-------- RECORDS TO USE --------

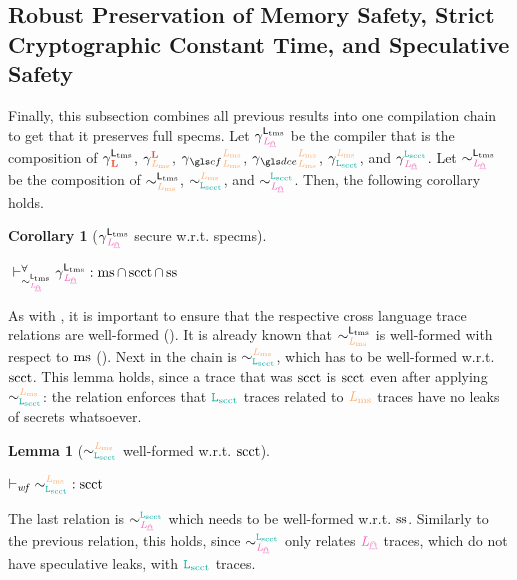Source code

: \documentclass[acmsmall]{acmart}
\theoremstyle{definition}
\newtheorem{lemma}{Lemma}[section]
\newtheorem{corollary}{Corollary}[section]
\begin{document}
\subsection{Robust Preservation of Memory Safety, Strict Cryptographic Constant Time, and Speculative Safety}

Finally, this subsection combines all previous results into one compilation chain to get that it preserves full \gls*{specms}.
Let $\ccspecms$ be the compiler that is the composition of $\cca$, $\ccb$, $\cccf$, $\ccdce$, $\ccscct$, and $\ccspec$. 
Let $\sim^{\Ltms}_{\Lspec}$ be the composition of $\sim^{\Ltms}_{\Lms}$, $\sim^{\Lms}_{\Lscct}$, and $\sim^{\Lscct}_{\Lspec}$.
Then, the following corollary holds.

\begin{corollary}[$\ccspecms$ secure w.r.t. \gls*{specms}]\label{thm:ccall:rtp:specms}
  $\;$ 

  \begin{nscenter}
    $\rtpsim{\cc{\Ltms}{\Lspec}}{\mssafe\cap\scctsafe\cap\sssafe}{\sim^{\Ltms}_{\Lspec}}$ %
  \end{nscenter}
\end{corollary}

As with , it is important to ensure that the respective cross language trace relations are well-formed ().
It is already known that $\sim^{\Ltms}_{\Lms}$ is well-formed with respect to $\operatorname{ms}$ ().
Next in the chain is $\sim^{\Lms}_{\Lscct}$, which has to be well-formed w.r.t. $\operatorname{scct}$.
This lemma holds, since a trace that was $\operatorname{scct}$ is $\operatorname{scct}$ even after applying $\sim^{\Lms}_{\Lscct}$: the relation enforces that $\Lscct$ traces related to $\Lms$ traces have no leaks of secrets whatsoever.

\begin{lemma}[$\sim^{\Lms}_{\Lscct}$ well-formed w.r.t. $\operatorname{scct}$]\label{lem:wf:lsmslscct}
$\;$ 

  \begin{nscenter}
  $\wfcsig{\sim^{\Lms}_{\Lscct}}{\scctsafe}$
  \end{nscenter}
\end{lemma}

The last relation is $\sim^{\Lscct}_{\Lspec}$ which needs to be well-formed w.r.t. $\operatorname{ss}$.
Similarly to the previous relation, this holds, since $\sim^{\Lscct}_{\Lspec}$ only relates $\Lspec$ traces, which do not have speculative leaks, with $\Lscct$ traces.
\end{document}
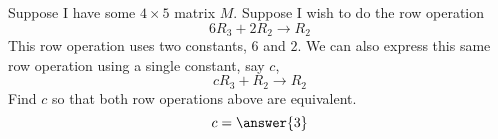 \documentclass{ximera}
\begin{document}
\begin{exercise}
  Suppose I have some $4\times 5$ matrix $M$. Suppose I wish to do the
  row operation
  \[
  6R_3 + 2R_2 \to R_2
  \]
  This row operation uses two constants, $6$ and $2$.  We can also
  express this same row operation using a single constant, say $c$,
  \[
  c R_3 +R_2 \to R_2
  \]
  Find $c$ so that both row operations above are equivalent.
  \[
  c=\answer{3}
  \]
\end{exercise}
\end{document}
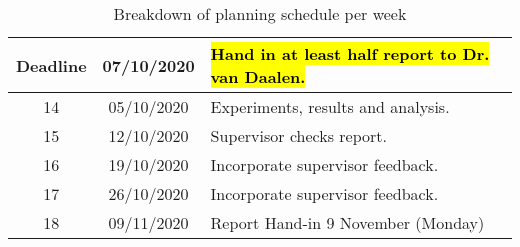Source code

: \begin{table}[H]
\begin{center}
\begin{tabular}{|c|c|p{8cm}|}
      Deadline & 07/10/2020 & \hl{Hand in at least half report to Dr. van Daalen.}\\ \hline
      
      
      14 & 05/10/2020 & Experiments, results and analysis.\\ \hline
      15 & 12/10/2020 & Supervisor checks report.\\ \hline
      16 & 19/10/2020 & Incorporate supervisor feedback.\\ \hline
      17 & 26/10/2020 & Incorporate supervisor feedback.\\ \hline
      18 & 09/11/2020 &  Report Hand-in 9 November (Monday)\\ 
      
      \hline
    \end{tabular}
  \end{center}
  \caption{Breakdown of planning schedule per week}
    \label{tab:tablea1}
\end{table}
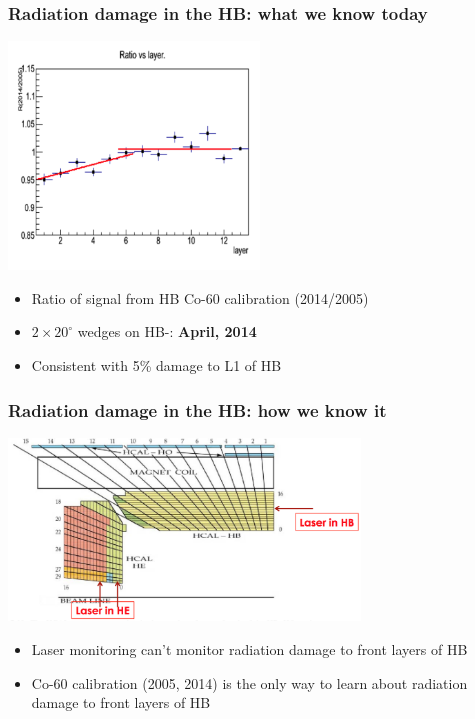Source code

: \documentclass[bigger]{beamer}
\providecommand{\alert}[1]{\textbf{#1}}
\begin{document}
\begin{frame}
\frametitle{Radiation damage in the HB: what we know today}
\label{sec-2-2-3}
\label{sec-2-2-3-1}

\centering
\includegraphics[width=0.50\textwidth]{fig/radHB.png}
\begin{itemize}

\item Ratio of signal from HB Co-60 calibration (2014/2005)
\label{sec-2-2-3-2}%

\item $2 \times 20^{\circ}$ wedges on HB-: \alert{April, 2014}
\label{sec-2-2-3-3}%

\item Consistent with 5\% damage to L1 of HB
\label{sec-2-2-3-4}%
\end{itemize} %
\end{frame}
\begin{frame}
\frametitle{Radiation damage in the HB: how we know it}
\label{sec-2-2-4}
\label{sec-2-2-4-1}

\centering
\includegraphics[width=0.7\textwidth]{fig/laserInsert.png}
\begin{itemize}

\item Laser monitoring can't monitor radiation damage to front layers of HB
\label{sec-2-2-4-2}%

\item Co-60 calibration (2005, 2014) is the only way to learn about radiation damage to front layers of HB
\label{sec-2-2-4-3}%
\end{itemize} %
\end{frame}
\end{document}
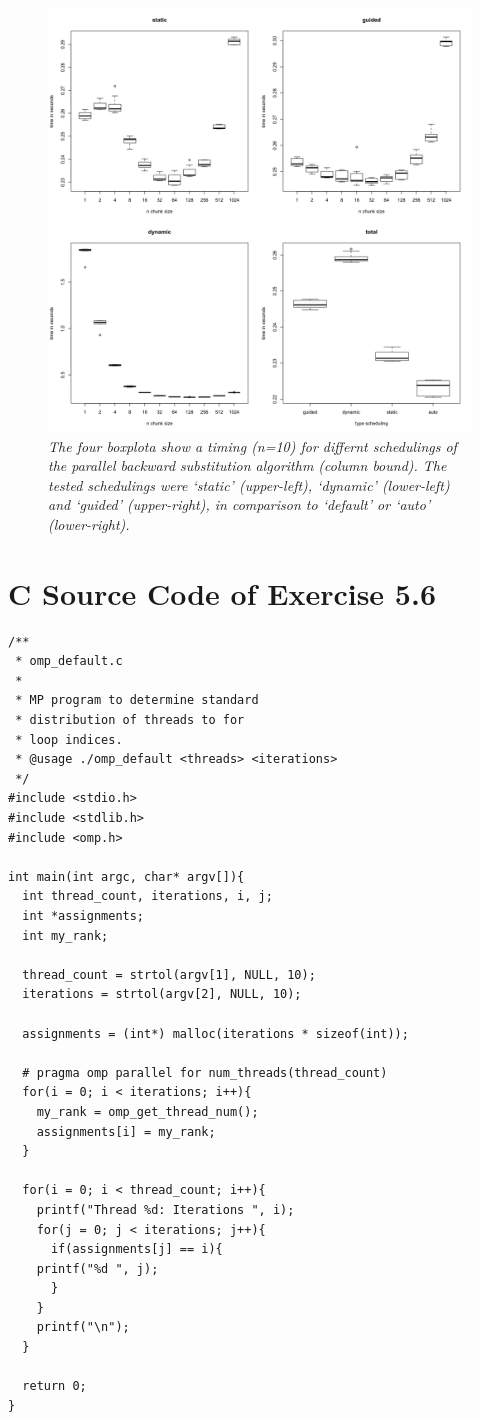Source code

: \documentclass[a4paper,11pt,twoside]{article}
\begin{document}
\begin{figure}
  \centering
  \includegraphics[width=1\textwidth]{scheduling.png}
  \caption{\textit{The four boxplota show a timing (n=10) for differnt schedulings of the parallel backward substitution algorithm (column bound). The tested schedulings were `static' (upper-left), `dynamic' (lower-left) and  `guided' (upper-right), in comparison to `default' or `auto' (lower-right). }}
  \label{fig:scheduling}
\end{figure}

\appendix

\section{C Source Code of Exercise 5.6}{\label{app:default}}
\begin{verbatim}
/**
 * omp_default.c
 * 
 * MP program to determine standard 
 * distribution of threads to for
 * loop indices.
 * @usage ./omp_default <threads> <iterations> 
 */
#include <stdio.h>
#include <stdlib.h>
#include <omp.h>

int main(int argc, char* argv[]){
  int thread_count, iterations, i, j;
  int *assignments;
  int my_rank;

  thread_count = strtol(argv[1], NULL, 10);
  iterations = strtol(argv[2], NULL, 10);

  assignments = (int*) malloc(iterations * sizeof(int));

  # pragma omp parallel for num_threads(thread_count)
  for(i = 0; i < iterations; i++){
    my_rank = omp_get_thread_num();
    assignments[i] = my_rank;
  }

  for(i = 0; i < thread_count; i++){
    printf("Thread %d: Iterations ", i);
    for(j = 0; j < iterations; j++){
      if(assignments[j] == i){
	printf("%d ", j);
      }
    }
    printf("\n");
  }

  return 0;
}

\end{verbatim}
\end{document}
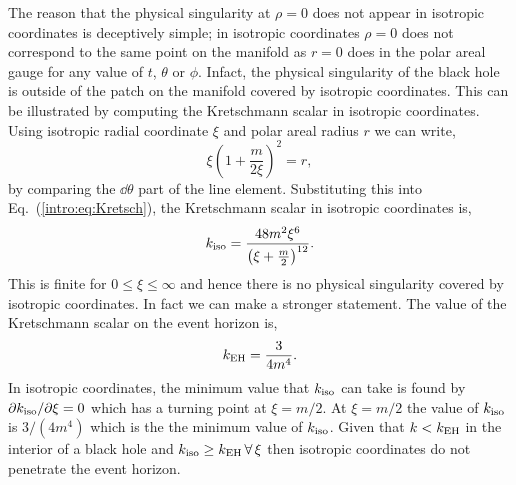 The reason that the physical singularity at $\rho=0$ does not appear in isotropic coordinates is deceptively simple; in isotropic coordinates $\rho=0$ does not correspond to the same point on the manifold as $r=0$ does in the polar areal gauge for any value of $t$, $\theta$ or $\phi$. Infact, the physical singularity of the black hole is outside of the patch on the manifold covered by isotropic coordinates. This can be illustrated by computing the Kretschmann scalar in isotropic coordinates. Using isotropic radial coordinate $\xi$ and polar areal radius $r$ we can write,
\begin{equation}
\xi \left(1 +\frac{m}{2\xi} \right)^2 = r,
\end{equation}
by comparing the $\dd\theta$ part of the line element. Substituting this into Eq.~(\ref{intro:eq:Kretsch}), the Kretschmann scalar in isotropic coordinates is,
\begin{equation}
k_{\rm iso} =  \frac{48 m^2\xi^6}{\left(\xi + \frac{m}{2} \right)^{12}}.
\end{equation}
This is finite for $0\leq \xi \leq \infty$ and hence there is no physical singularity covered by isotropic coordinates. In fact we can make a stronger statement. The value of the Kretschmann scalar on the event horizon is,
\begin{equation}
k_{\rm EH} = \frac{3}{4 m^4}.
\end{equation}
In isotropic coordinates, the minimum value that $k_{\rm iso}$ can take is found by $\partial k_{\rm iso} / \partial \xi =0 $ which has a turning point at $\xi = m/2$. At $\xi = m/2$ the value of $k_{\rm iso}$ is $3/(4m^4)$ which is the the minimum value of $k_{\rm iso}$. Given that $k<k_{\rm EH}$ in the interior of a black hole and $k_{\rm iso}\geq k_{\rm EH} \,\forall\, \xi$ then isotropic coordinates do not penetrate the event horizon.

--------

What is needed is an exact copy of the entries above, with no images in it.

Source code

: \documentclass[acmsmall]{acmart}
\theoremstyle{definition}
\newtheorem{lemma}{Lemma}[section]
\newtheorem{corollary}{Corollary}[section]
\begin{document}
\subsection{Robust Preservation of Memory Safety, Strict Cryptographic Constant Time, and Speculative Safety}

Finally, this subsection combines all previous results into one compilation chain to get that it preserves full \gls*{specms}.
Let $\ccspecms$ be the compiler that is the composition of $\cca$, $\ccb$, $\cccf$, $\ccdce$, $\ccscct$, and $\ccspec$. 
Let $\sim^{\Ltms}_{\Lspec}$ be the composition of $\sim^{\Ltms}_{\Lms}$, $\sim^{\Lms}_{\Lscct}$, and $\sim^{\Lscct}_{\Lspec}$.
Then, the following corollary holds.

\begin{corollary}[$\ccspecms$ secure w.r.t. \gls*{specms}]\label{thm:ccall:rtp:specms}
  $\;$ 

  \begin{nscenter}
    $\rtpsim{\cc{\Ltms}{\Lspec}}{\mssafe\cap\scctsafe\cap\sssafe}{\sim^{\Ltms}_{\Lspec}}$ %
  \end{nscenter}
\end{corollary}

As with , it is important to ensure that the respective cross language trace relations are well-formed ().
It is already known that $\sim^{\Ltms}_{\Lms}$ is well-formed with respect to $\operatorname{ms}$ ().
Next in the chain is $\sim^{\Lms}_{\Lscct}$, which has to be well-formed w.r.t. $\operatorname{scct}$.
This lemma holds, since a trace that was $\operatorname{scct}$ is $\operatorname{scct}$ even after applying $\sim^{\Lms}_{\Lscct}$: the relation enforces that $\Lscct$ traces related to $\Lms$ traces have no leaks of secrets whatsoever.

\begin{lemma}[$\sim^{\Lms}_{\Lscct}$ well-formed w.r.t. $\operatorname{scct}$]\label{lem:wf:lsmslscct}
$\;$ 

  \begin{nscenter}
  $\wfcsig{\sim^{\Lms}_{\Lscct}}{\scctsafe}$
  \end{nscenter}
\end{lemma}

The last relation is $\sim^{\Lscct}_{\Lspec}$ which needs to be well-formed w.r.t. $\operatorname{ss}$.
Similarly to the previous relation, this holds, since $\sim^{\Lscct}_{\Lspec}$ only relates $\Lspec$ traces, which do not have speculative leaks, with $\Lscct$ traces.
\end{document}
 \documentclass{ximera}
\begin{document}
\begin{exercise}
  Suppose I have some $4\times 5$ matrix $M$. Suppose I wish to do the
  row operation
  \[
  6R_3 + 2R_2 \to R_2
  \]
  This row operation uses two constants, $6$ and $2$.  We can also
  express this same row operation using a single constant, say $c$,
  \[
  c R_3 +R_2 \to R_2
  \]
  Find $c$ so that both row operations above are equivalent.
  \[
  c=\answer{3}
  \]
\end{exercise}
\end{document}
Source code

: \begin{table}[H]
\begin{center}
\begin{tabular}{|c|c|p{8cm}|}
      Deadline & 07/10/2020 & \hl{Hand in at least half report to Dr. van Daalen.}\\ \hline
      
      
      14 & 05/10/2020 & Experiments, results and analysis.\\ \hline
      15 & 12/10/2020 & Supervisor checks report.\\ \hline
      16 & 19/10/2020 & Incorporate supervisor feedback.\\ \hline
      17 & 26/10/2020 & Incorporate supervisor feedback.\\ \hline
      18 & 09/11/2020 &  Report Hand-in 9 November (Monday)\\ 
      
      \hline
    \end{tabular}
  \end{center}
  \caption{Breakdown of planning schedule per week}
    \label{tab:tablea1}
\end{table}
Source code

: \documentclass[bigger]{beamer}
\providecommand{\alert}[1]{\textbf{#1}}
\begin{document}
\begin{frame}
\frametitle{Radiation damage in the HB: what we know today}
\label{sec-2-2-3}
\label{sec-2-2-3-1}

\centering
\includegraphics[width=0.50\textwidth]{fig/radHB.png}
\begin{itemize}

\item Ratio of signal from HB Co-60 calibration (2014/2005)
\label{sec-2-2-3-2}%

\item $2 \times 20^{\circ}$ wedges on HB-: \alert{April, 2014}
\label{sec-2-2-3-3}%

\item Consistent with 5\% damage to L1 of HB
\label{sec-2-2-3-4}%
\end{itemize} %
\end{frame}
\begin{frame}
\frametitle{Radiation damage in the HB: how we know it}
\label{sec-2-2-4}
\label{sec-2-2-4-1}

\centering
\includegraphics[width=0.7\textwidth]{fig/laserInsert.png}
\begin{itemize}

\item Laser monitoring can't monitor radiation damage to front layers of HB
\label{sec-2-2-4-2}%

\item Co-60 calibration (2005, 2014) is the only way to learn about radiation damage to front layers of HB
\label{sec-2-2-4-3}%
\end{itemize} %
\end{frame}
\end{document}
Source code

: \documentclass[a4paper,11pt,twoside]{article}
\begin{document}
\begin{figure}
  \centering
  \includegraphics[width=1\textwidth]{scheduling.png}
  \caption{\textit{The four boxplota show a timing (n=10) for differnt schedulings of the parallel backward substitution algorithm (column bound). The tested schedulings were `static' (upper-left), `dynamic' (lower-left) and  `guided' (upper-right), in comparison to `default' or `auto' (lower-right). }}
  \label{fig:scheduling}
\end{figure}

\appendix

\section{C Source Code of Exercise 5.6}{\label{app:default}}
\begin{verbatim}
/**
 * omp_default.c
 * 
 * MP program to determine standard 
 * distribution of threads to for
 * loop indices.
 * @usage ./omp_default <threads> <iterations> 
 */
#include <stdio.h>
#include <stdlib.h>
#include <omp.h>

int main(int argc, char* argv[]){
  int thread_count, iterations, i, j;
  int *assignments;
  int my_rank;

  thread_count = strtol(argv[1], NULL, 10);
  iterations = strtol(argv[2], NULL, 10);

  assignments = (int*) malloc(iterations * sizeof(int));

  # pragma omp parallel for num_threads(thread_count)
  for(i = 0; i < iterations; i++){
    my_rank = omp_get_thread_num();
    assignments[i] = my_rank;
  }

  for(i = 0; i < thread_count; i++){
    printf("Thread %d: Iterations ", i);
    for(j = 0; j < iterations; j++){
      if(assignments[j] == i){
	printf("%d ", j);
      }
    }
    printf("\n");
  }

  return 0;
}

\end{verbatim}
\end{document}
 The reason that the physical singularity at $\rho=0$ does not appear in isotropic coordinates is deceptively simple; in isotropic coordinates $\rho=0$ does not correspond to the same point on the manifold as $r=0$ does in the polar areal gauge for any value of $t$, $\theta$ or $\phi$. Infact, the physical singularity of the black hole is outside of the patch on the manifold covered by isotropic coordinates. This can be illustrated by computing the Kretschmann scalar in isotropic coordinates. Using isotropic radial coordinate $\xi$ and polar areal radius $r$ we can write,
\begin{equation}
\xi \left(1 +\frac{m}{2\xi} \right)^2 = r,
\end{equation}
by comparing the $\dd\theta$ part of the line element. Substituting this into Eq.~(\ref{intro:eq:Kretsch}), the Kretschmann scalar in isotropic coordinates is,
\begin{equation}
k_{\rm iso} =  \frac{48 m^2\xi^6}{\left(\xi + \frac{m}{2} \right)^{12}}.
\end{equation}
This is finite for $0\leq \xi \leq \infty$ and hence there is no physical singularity covered by isotropic coordinates. In fact we can make a stronger statement. The value of the Kretschmann scalar on the event horizon is,
\begin{equation}
k_{\rm EH} = \frac{3}{4 m^4}.
\end{equation}
In isotropic coordinates, the minimum value that $k_{\rm iso}$ can take is found by $\partial k_{\rm iso} / \partial \xi =0 $ which has a turning point at $\xi = m/2$. At $\xi = m/2$ the value of $k_{\rm iso}$ is $3/(4m^4)$ which is the the minimum value of $k_{\rm iso}$. Given that $k<k_{\rm EH}$ in the interior of a black hole and $k_{\rm iso}\geq k_{\rm EH} \,\forall\, \xi$ then isotropic coordinates do not penetrate the event horizon.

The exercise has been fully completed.